Budaya menulis dalam diri warga Fismaba terhitung langka, mungkin hal itu akibat budaya menunggu yang masih lekat dengan logika mereka. Kebanyakan warga Fismaba memiliki budaya menunggu diminta untuk menulis di TERAS atau dalam diskusi saja, dan terkadang masih memiliki sifat menyerah sebelum bertanding. Ketika budaya menunggu masih menyelimuti pikiran warga Fismaba, tentu untuk membangkitkan daya tulis warga Fismaba sangat berat, terlebih di musim dingin seperti ini.

Hal demikian bisa dilihat pada kelangsungan hidup buletin TERAS yang terseok-seok. Adalah hal yang ironis jika tiap tahun TERAS hanya mampu mengorbit dua hingga empat kali per tahun, hanya disebabkan tidak adanya tulisan yang masuk. Wadah karya tulis warga Fismaba itu terkadang terpaksa molor dari jadwal edar yang seharusnya, hanya disebabkan karena salah satu dari penulis rubrik "merasa" tak bisa menulis dan tak menemukan penulis pengganti, karena warga yang lain pun sama dengan dia, yang juga "merasa" tidak bisa menulis. Pada akhirnya pihak buletin mengurungkan niatnya untuk terbit karena hal demikian itu.

Seyogyanya warga Fismaba mengembangkan budaya menulisnya tanpa menunggu permintaan atau bahkan "paksaan" dari orang lain, fasilitas untuk menulis juga sangat mudah ditemu dimana-mana, apalagi zaman kita saat ini adalah zaman technologi, menulis tidak harus dikertas dengan balpoint atau pensil yang akan menghabiskan tenaga dan waktu, kini kita bisa menulis dikomputer yang mudah, praktis dan rapi. Namun mungkin dalam benak warga Fismaba terdapat rasa "takut salah" akan tulisan mereka, sehingga mereka memegang teguh konsep, as sukutu salamatun, diam adalah selamat, dan diam ditempat adalah kemunduran.

Penulis jadi teringat analogi yang dipakai Imam Al Ghozali, bahwa orang naik kuda berjalan pelan-pelan dan sampai tujuan dengan selamat adalah baik, namun orang yang naik kuda dengan kencang dan sampai tujuan dengan cepat dan selamat adalah lebih baik. Dan yang paling buruk adalah naik kuda pelan-pelan namun tidak selamat sampai tujuan. Dalam dunia penulisan mungkin akan berarti bahwa tidak menulis tapi selamat sampai tujuan adalah baik, akan tetapi sering menulis dan sampai tujuan dengan cepat dan selamat adalah lebih baik, dan yang terburuk adalah tak pernah menulis dan tidak selamat sampai tujuan.

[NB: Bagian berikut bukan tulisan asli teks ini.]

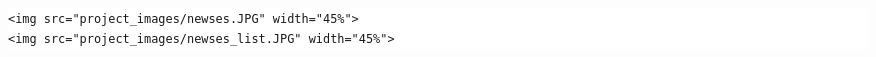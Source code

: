     <img src="project_images/newses.JPG" width="45%">
    <img src="project_images/newses_list.JPG" width="45%">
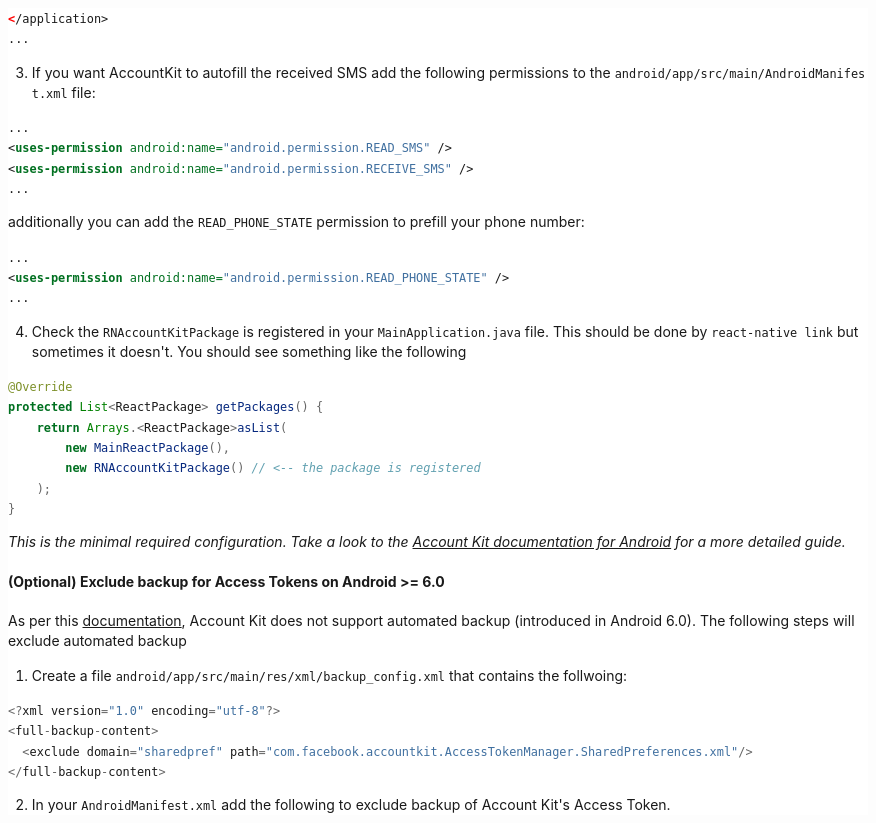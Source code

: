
 ```xml
</application>
...
```

3. If you want AccountKit to autofill the received SMS add the following permissions to the `android/app/src/main/AndroidManifest.xml` file:

```xml
...
<uses-permission android:name="android.permission.READ_SMS" />
<uses-permission android:name="android.permission.RECEIVE_SMS" />
...
```

additionally you can add the `READ_PHONE_STATE` permission to prefill your phone number:

```xml
...
<uses-permission android:name="android.permission.READ_PHONE_STATE" />
...
```

4.  Check the `RNAccountKitPackage` is registered in your `MainApplication.java` file. This should be done by `react-native link` but sometimes it doesn't. You should see something like the following

```java
@Override
protected List<ReactPackage> getPackages() {
    return Arrays.<ReactPackage>asList(
        new MainReactPackage(),
        new RNAccountKitPackage() // <-- the package is registered
    );
}
```

_This is the minimal required configuration. Take a look to the [Account Kit documentation for Android](https://developers.facebook.com/docs/accountkit/android) for a more detailed guide._

#### (Optional) Exclude backup for Access Tokens on Android >= 6.0

As per this [documentation](https://developers.facebook.com/docs/accountkit/accesstokens), Account Kit does not support automated backup (introduced in Android 6.0). The following steps will exclude automated backup

1.  Create a file `android/app/src/main/res/xml/backup_config.xml` that contains the follwoing:

```java
<?xml version="1.0" encoding="utf-8"?>
<full-backup-content>
  <exclude domain="sharedpref" path="com.facebook.accountkit.AccessTokenManager.SharedPreferences.xml"/>
</full-backup-content>
```

2.  In your `AndroidManifest.xml` add the following to exclude backup of Account Kit's Access Token.
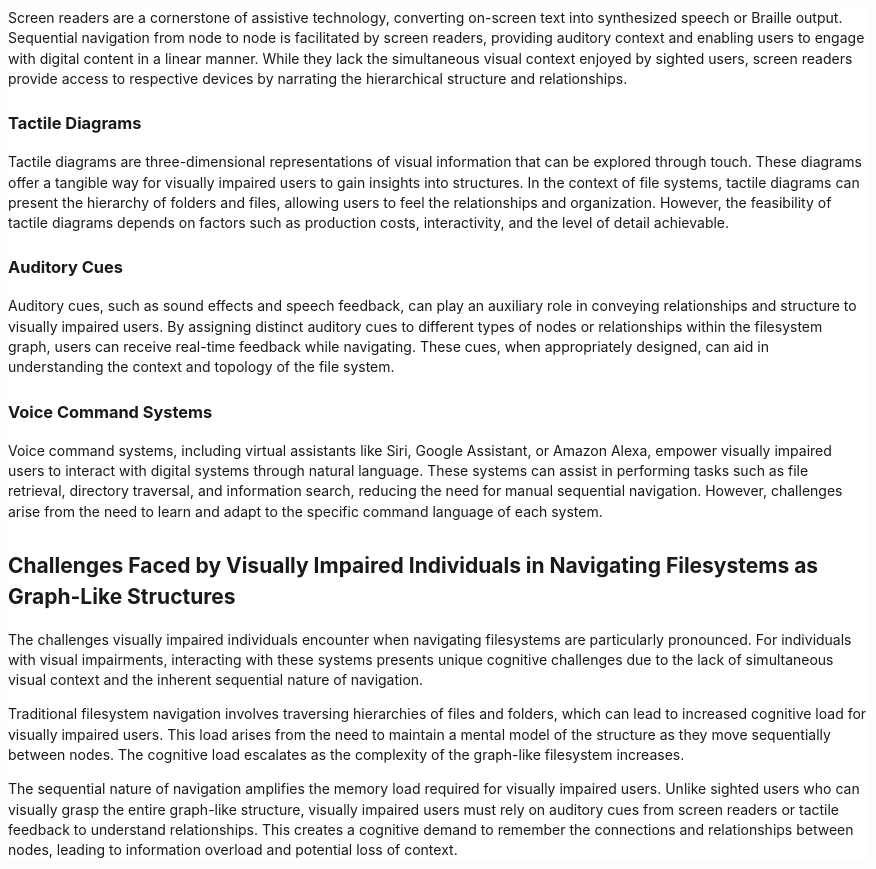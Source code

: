 Screen readers are a cornerstone of assistive technology, converting on-screen text into synthesized speech or Braille output. Sequential navigation from node to node is facilitated by screen readers, providing auditory context and enabling users to engage with digital content in a linear manner. While they lack the simultaneous visual context enjoyed by sighted users, screen readers provide access to respective devices by narrating the hierarchical structure and relationships.


### Tactile Diagrams


Tactile diagrams are three-dimensional representations of visual information that can be explored through touch. These diagrams offer a tangible way for visually impaired users to gain insights into structures. In the context of file systems, tactile diagrams can present the hierarchy of folders and files, allowing users to feel the relationships and organization. However, the feasibility of tactile diagrams depends on factors such as production costs, interactivity, and the level of detail achievable.


### Auditory Cues


Auditory cues, such as sound effects and speech feedback, can play an auxiliary role in conveying relationships and structure to visually impaired users. By assigning distinct auditory cues to different types of nodes or relationships within the filesystem graph, users can receive real-time feedback while navigating. These cues, when appropriately designed, can aid in understanding the context and topology of the file system.


### Voice Command Systems


Voice command systems, including virtual assistants like Siri, Google Assistant, or Amazon Alexa, empower visually impaired users to interact with digital systems through natural language. These systems can assist in performing tasks such as file retrieval, directory traversal, and information search, reducing the need for manual sequential navigation. However, challenges arise from the need to learn and adapt to the specific command language of each system.


## Challenges Faced by Visually Impaired Individuals in Navigating Filesystems as Graph-Like Structures


The challenges visually impaired individuals encounter when navigating filesystems are particularly pronounced. For individuals with visual impairments, interacting with these systems presents unique cognitive challenges due to the lack of simultaneous visual context and the inherent sequential nature of navigation.


Traditional filesystem navigation involves traversing hierarchies of files and folders, which can lead to increased cognitive load for visually impaired users. This load arises from the need to maintain a mental model of the structure as they move sequentially between nodes. The cognitive load escalates as the complexity of the graph-like filesystem increases.


The sequential nature of navigation amplifies the memory load required for visually impaired users. Unlike sighted users who can visually grasp the entire graph-like structure, visually impaired users must rely on auditory cues from screen readers or tactile feedback to understand relationships. This creates a cognitive demand to remember the connections and relationships between nodes, leading to information overload and potential loss of context.
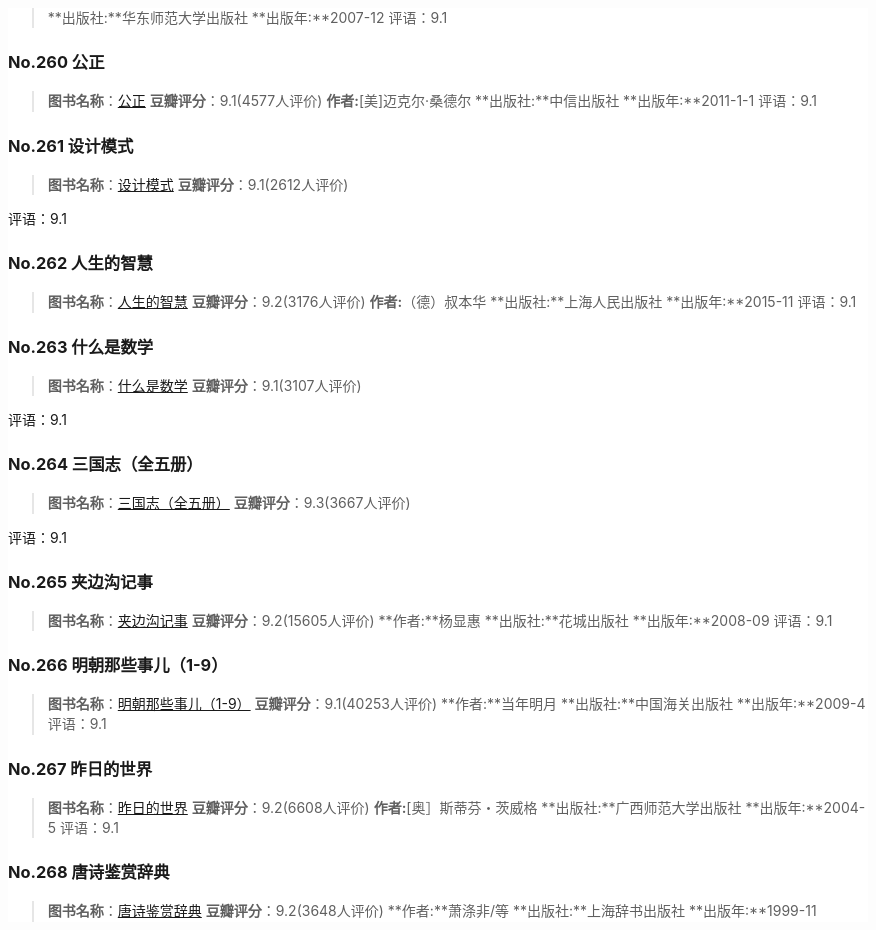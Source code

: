> **出版社:**华东师范大学出版社
> **出版年:**2007-12
评语：9.1
### No.260 公正
> **图书名称**：[公正](https://book.douban.com/subject/5408882/)
> **豆瓣评分**：9.1(4577人评价)
> **作者:**[美]迈克尔·桑德尔
> **出版社:**中信出版社
> **出版年:**2011-1-1
评语：9.1
### No.261 设计模式
> **图书名称**：[设计模式](https://book.douban.com/subject/1052241/)
> **豆瓣评分**：9.1(2612人评价)

评语：9.1
### No.262 人生的智慧
> **图书名称**：[人生的智慧](https://book.douban.com/subject/1292409/)
> **豆瓣评分**：9.2(3176人评价)
> **作者:**（德）叔本华
> **出版社:**上海人民出版社
> **出版年:**2015-11
评语：9.1
### No.263 什么是数学
> **图书名称**：[什么是数学](https://book.douban.com/subject/1320282/)
> **豆瓣评分**：9.1(3107人评价)

评语：9.1
### No.264 三国志（全五册）
> **图书名称**：[三国志（全五册）](https://book.douban.com/subject/1014763/)
> **豆瓣评分**：9.3(3667人评价)

评语：9.1
### No.265 夹边沟记事
> **图书名称**：[夹边沟记事](https://book.douban.com/subject/3239549/)
> **豆瓣评分**：9.2(15605人评价)
> **作者:**杨显惠
> **出版社:**花城出版社
> **出版年:**2008-09
评语：9.1
### No.266 明朝那些事儿（1-9）
> **图书名称**：[明朝那些事儿（1-9）](https://book.douban.com/subject/3674537/)
> **豆瓣评分**：9.1(40253人评价)
> **作者:**当年明月
> **出版社:**中国海关出版社
> **出版年:**2009-4
评语：9.1
### No.267 昨日的世界
> **图书名称**：[昨日的世界](https://book.douban.com/subject/1062343/)
> **豆瓣评分**：9.2(6608人评价)
> **作者:**[奥］斯蒂芬・茨威格
> **出版社:**广西师范大学出版社
> **出版年:**2004-5
评语：9.1
### No.268 唐诗鉴赏辞典
> **图书名称**：[唐诗鉴赏辞典](https://book.douban.com/subject/1021990/)
> **豆瓣评分**：9.2(3648人评价)
> **作者:**萧涤非/等
> **出版社:**上海辞书出版社
> **出版年:**1999-11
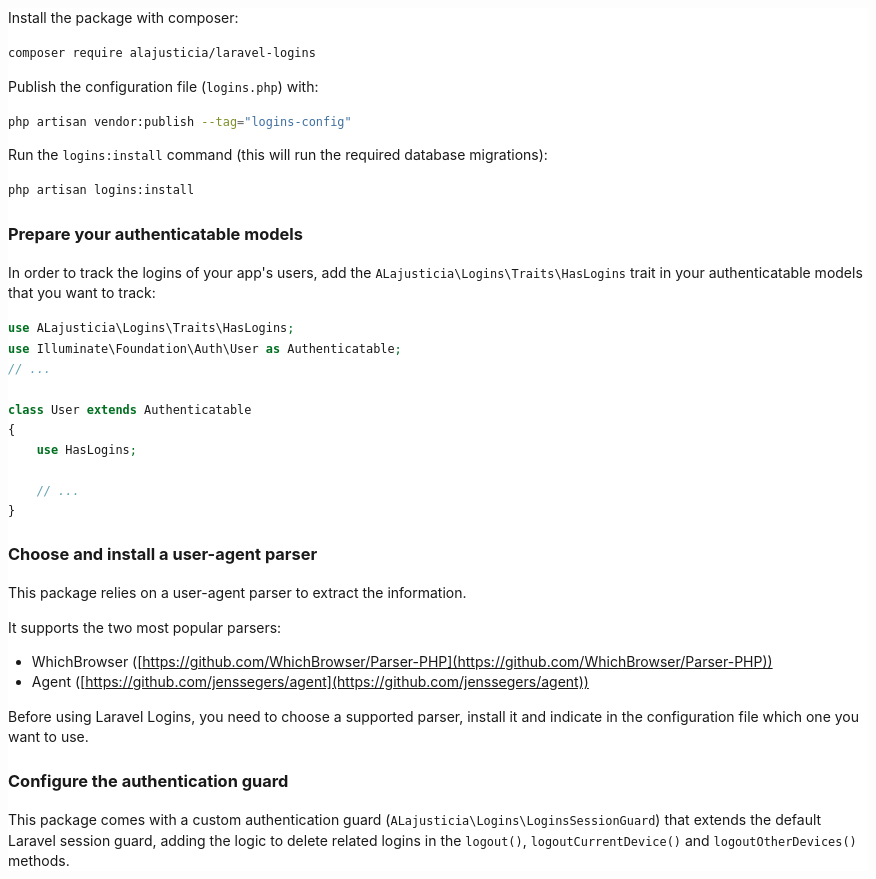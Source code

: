 Install the package with composer:

```bash
composer require alajusticia/laravel-logins
```

Publish the configuration file (`logins.php`) with:

```bash
php artisan vendor:publish --tag="logins-config"
```

Run the `logins:install` command (this will run the required database migrations):

```bash
php artisan logins:install
```

### Prepare your authenticatable models

In order to track the logins of your app's users, add the `ALajusticia\Logins\Traits\HasLogins` trait
in your authenticatable models that you want to track:

```php
use ALajusticia\Logins\Traits\HasLogins;
use Illuminate\Foundation\Auth\User as Authenticatable;
// ...

class User extends Authenticatable
{
    use HasLogins;

    // ...
}
```

### Choose and install a user-agent parser

This package relies on a user-agent parser to extract the information.

It supports the two most popular parsers:
- WhichBrowser ([https://github.com/WhichBrowser/Parser-PHP](https://github.com/WhichBrowser/Parser-PHP))
- Agent ([https://github.com/jenssegers/agent](https://github.com/jenssegers/agent))

Before using Laravel Logins, you need to choose a supported parser, install it and indicate in the configuration file 
which one you want to use.

### Configure the authentication guard

This package comes with a custom authentication guard (`ALajusticia\Logins\LoginsSessionGuard`) that extends the default
Laravel session guard, adding the logic to delete related logins in the `logout()`, `logoutCurrentDevice()` and
`logoutOtherDevices()` methods.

Mungkin kita semua pernah merasakan kesulitan dalam menulis, namun kalau hal itu tidak kita tembus, maka kesulitan itu akan tetap menutup keilmuan kita. Bagaimana mungkin kita akan bisa menembus dinding itu, kalau bukan dengan sedikit demi sedikit yang terus menerus. Bagaimana juga kita mengukur kualitas tulisan kita, menurut penulis Fismaba sudah memiliki alat untuk menimbang hal itu, baik di maillist fismaba atau di website nya, ketika tulisan kita mendapat aplaus dari orang lain tentu bisa dikatakan tulisan itu punya nilai lebih.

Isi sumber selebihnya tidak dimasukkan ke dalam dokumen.